■ Work instructions: Using the records below, filter for lines that contain the string "exercise" and copy them out.
——————————
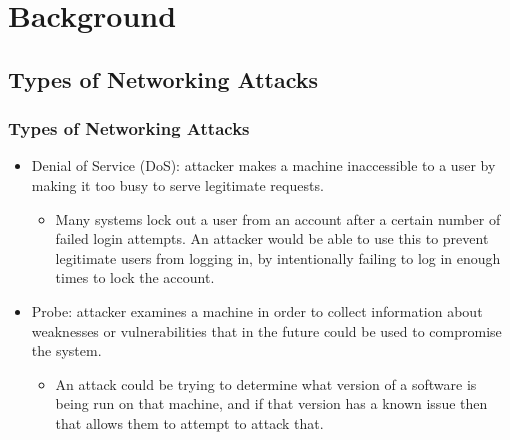 \documentclass{beamer}
\newcommand{\linespace}{\vskip 0.25cm}
\begin{document}
\section[Background]{Background}
\subsection{Types of Networking Attacks}
\begin{frame}
  \frametitle{Types of Networking Attacks}
  \begin{itemize}
  	\item Denial of Service (DoS): attacker makes a machine inaccessible to a user by making it too busy to serve legitimate requests.
  	
  	\begin{itemize}
  		\item Many systems lock out a user from an account after a certain number of failed login attempts. An attacker would be able to use this to prevent legitimate users from logging in, by intentionally failing to log in enough times to lock the account.
  	\end{itemize}



  	

  	\linespace
  	\linespace
  	
  	\item Probe: attacker examines a machine in order to collect information about weaknesses or vulnerabilities that in the future could be used to compromise the system.
  	
  	\begin{itemize}
  		\item An attack could be trying to determine what version of a software is being run on that machine, and if that version has a known issue then that allows them to attempt to attack that.
  	\end{itemize}
  \end{itemize}
\end{frame}
\end{document}
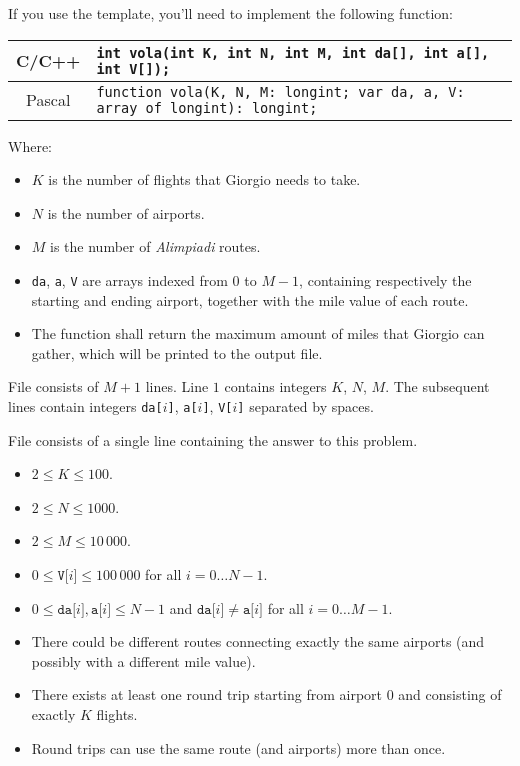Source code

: If you use the template, you'll need to implement the following function:
\begin{center}\begin{tabularx}{\textwidth}{|c|X|}
\hline
C/C++  & \verb|int vola(int K, int N, int M, int da[], int a[], int V[]);|\\
\hline
Pascal & \verb|function vola(K, N, M: longint; var da, a, V: array of longint): longint;|\\
\hline
\end{tabularx}\end{center}
Where:
\begin{itemize}[nolistsep]
  \item $K$ is the number of flights that Giorgio needs to take.
  \item $N$ is the number of airports.
  \item $M$ is the number of \emph{Alimpiadi} routes.
  \item \texttt{da}, \texttt{a}, \texttt{V} are arrays indexed from $0$ to $M-1$, containing respectively the starting and ending airport, together with the mile value of each route.
  \item The function shall return the maximum amount of miles that Giorgio can gather, which will be printed to the output file.
\end{itemize}

\InputFile
File  consists of $M+1$ lines. Line $1$ contains integers $K$, $N$, $M$. The subsequent lines contain integers \texttt{da[$i$]}, \texttt{a[$i$]}, \texttt{V[$i$]} separated by spaces.

\OutputFile
File \outputfile{} consists of a single line containing the answer to this problem.

\pagebreak
\Constraints
\begin{itemize}[nolistsep, itemsep=2mm]
	\item $2 \le K \le 100$.
	\item $2 \le N \le 1000$.
	\item $2 \le M \le 10\,000$.
	\item $0 \le \texttt{V[$i$]} \le 100\,000$ for all $i=0\ldots N-1$.
	\item $0 \le \texttt{da[$i$]}, \texttt{a[$i$]} \le N-1$ and $\texttt{da[$i$]} \neq \texttt{a[$i$]}$ for all $i = 0 \ldots M-1$.
	\item There could be different routes connecting exactly the same airports (and possibly with a different mile value).
	\item There exists at least one round trip starting from airport $0$ and consisting of exactly $K$ flights.
	\item Round trips can use the same route (and airports) more than once.
\end{itemize}

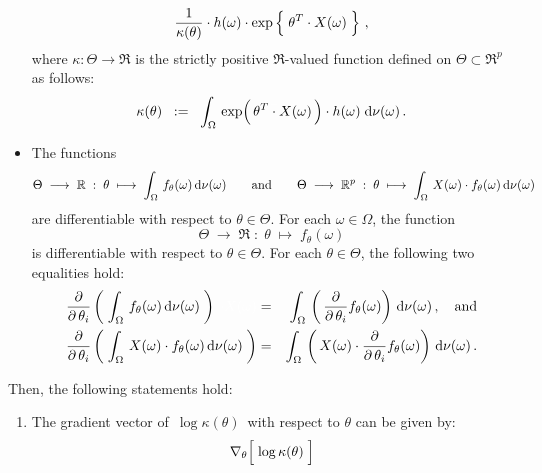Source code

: \begin{theorem}
\begin{itemize}
\begin{equation*}
		\dfrac{1}{\kappa(\theta)}
		\cdot
		h(\omega)
		\cdot
		\exp\left\{\; \theta^{T} \!\overset{{\color{white}-}}{\cdot}\! X(\omega) \;\right\}\,,
	\end{equation*}
	where $\kappa : \Theta \longrightarrow \Re$ is the strictly positive
	$\Re$-valued function defined on $\Theta \subset \Re^{p}$ as follows:
	\begin{equation*}
	\kappa(\theta)
	\;\; := \;\;
		\int_{\Omega}\,
			\exp\!\left(\,\theta^{T} \!\overset{{\color{white}-}}{\cdot}\! X(\omega)\,\right) \cdot h(\omega)
		\;\d\nu(\omega)\,.
	\end{equation*}
\item
	The functions
	\begin{equation*}
	\Theta \; \longrightarrow \; \mathbb{R}
	\; : \; \theta \; \longmapsto \; \int_{\Omega}\,f_{\theta}(\omega)\,\textnormal{d}\nu(\omega)
	\quad\quad\textnormal{and}\quad\quad
	\Theta \; \longrightarrow \; \mathbb{R}^{p}
	\; : \; \theta \; \longmapsto \; \int_{\Omega}\,X(\omega) \cdot f_{\theta}(\omega)\,\textnormal{d}\nu(\omega)
	\end{equation*}
	are differentiable with respect to $\theta \in \Theta$.
	For each $\omega \in \Omega$, the function
	\begin{equation*}
	\Theta \; \longrightarrow \; \Re
	\; : \; \theta \; \longmapsto \; f_{\theta}(\omega)
	\end{equation*}
	is differentiable with respect to $\theta \in \Theta$.
	For each $\theta \in \Theta$, the following two equalities hold:
	\begin{eqnarray*}
	\dfrac{\partial}{\partial\,\theta_{i}} \left(\; \int_{\Omega}\,f_{\theta}(\omega)\,\d\nu(\omega) \;\right)
	{\color{white}\;\cdot X(\omega)}
	&=&
	\int_{\Omega}\, \left(\,\dfrac{\partial}{\partial\,\theta_{i}} f_{\theta}(\omega)\right) \,\d\nu(\omega)\,,
	\quad\textnormal{and}
	\\
	\dfrac{\partial}{\partial\,\theta_{i}} \left(\; \int_{\Omega}\,X(\omega) \cdot f_{\theta}(\omega)\,\d\nu(\omega) \;\right)
	&=&
	\int_{\Omega}\, \left(\,X(\omega) \cdot \dfrac{\partial}{\partial\,\theta_{i}} f_{\theta}(\omega)\right) \,\d\nu(\omega)\,.
	\end{eqnarray*}
\end{itemize}
Then, the following statements hold:
\begin{enumerate}
\item\label{gradientLogKappa}
	The gradient vector of \,$\log\kappa(\theta)$\, with respect to $\theta$ can be given by:
	\begin{equation*}
	\nabla_{\theta}\!\left[\;\overset{{\color{white}.}}{\log}\,\kappa(\theta)\;\right]

\end{equation*}
\end{enumerate}
\end{theorem}
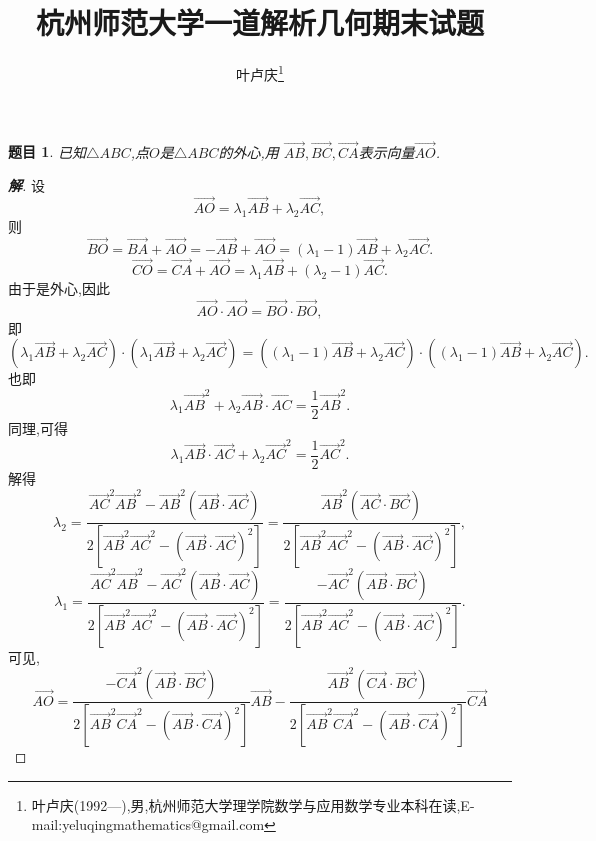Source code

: \documentclass[a4paper]{article}
\newtheorem*{exe}{题目}
\newenvironment{exercise}
{\bigskip\begin{mdframed}\begin{exe}}
    {\end{exe}\end{mdframed}\bigskip}
\newcommand{\ov}{\overrightarrow}
\begin{document}
\title{\huge{\bf{杭州师范大学一道解析几何期末试题}}} \author{\small{叶卢庆\footnote{叶卢庆(1992---),男,杭州师范大学理学院数学与应用数学专业本科在读,E-mail:yeluqingmathematics@gmail.com}}}
\maketitle
\begin{exercise}
  已知$\triangle ABC$,点$O$是$\triangle ABC$的外心,用
  $\ov{AB},\ov{BC},\ov{CA}$表示向量$\ov{AO}$.
\end{exercise}
\begin{proof}[\textbf{解}]
设
$$
\ov{AO}=\lambda_1 \ov{AB}+\lambda_2\ov{AC},
$$
则
$$
\ov{BO}=\ov{BA}+\ov{AO}=-\ov{AB}+\ov{AO}=(\lambda_1-1)\ov{AB}+\lambda_2\ov{AC}.
$$
$$
\ov{CO}=\ov{CA}+\ov{AO}=\lambda_1\ov{AB}+(\lambda_2-1)\ov{AC}.
$$
由于是外心,因此
$$
\ov{AO}\cdot \ov{AO}=\ov{BO}\cdot \ov{BO},
$$
即
\begin{equation}
  \label{eq:1}
  (\lambda_1 \ov{AB}+\lambda_2\ov{AC})\cdot (\lambda_1
  \ov{AB}+\lambda_2\ov{AC})=((\lambda_1-1)\ov{AB}+\lambda_2\ov{AC})\cdot ((\lambda_1-1)\ov{AB}+\lambda_2\ov{AC}).
\end{equation}
也即
\begin{equation}
  \label{eq:2}
  \lambda_1\ov{AB}^2+\lambda_2\ov{AB}\cdot
  \ov{AC}=\frac{1}{2}\ov{AB}^2.
\end{equation}
同理,可得
\begin{equation}
  \label{eq:3}
  \lambda_1\ov{AB}\cdot \ov{AC}+\lambda_2\ov{AC}^2=\frac{1}{2}\ov{AC}^2.
\end{equation}
解得
$$
\lambda_2=\frac{\ov{AC}^2\ov{AB}^2-\ov{AB}^2(\ov{AB}\cdot
  \ov{AC})}{2[\ov{AB}^2\ov{AC}^2-(\ov{AB}\cdot
  \ov{AC})^2]}=\frac{\ov{AB}^2(\ov{AC}\cdot \ov{BC})}{2[\ov{AB}^2\ov{AC}^2-(\ov{AB}\cdot
  \ov{AC})^2]},
$$
$$
\lambda_1=\frac{\ov{AC}^2\ov{AB}^2-\ov{AC}^2(\ov{AB}\cdot
  \ov{AC})}{2[\ov{AB}^2\ov{AC}^2-(\ov{AB}\cdot \ov{AC})^2]}=\frac{-\ov{AC}^2(\ov{AB}\cdot\ov{BC})}{2[\ov{AB}^2\ov{AC}^2-(\ov{AB}\cdot
  \ov{AC})^2]}.
$$
可见,
$$
\ov{AO}=\frac{-\ov{CA}^2(\ov{AB}\cdot\ov{BC})}{2[\ov{AB}^2\ov{CA}^2-(\ov{AB}\cdot
  \ov{CA})^2]}\ov{AB}-\frac{\ov{AB}^2(\ov{CA}\cdot \ov{BC})}{2[\ov{AB}^2\ov{CA}^2-(\ov{AB}\cdot
  \ov{CA})^2]}\ov{CA}
$$

\end{proof}
\end{document}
——————————
■ Task response:
\newenvironment{exercise}
\begin{exercise}
\end{exercise}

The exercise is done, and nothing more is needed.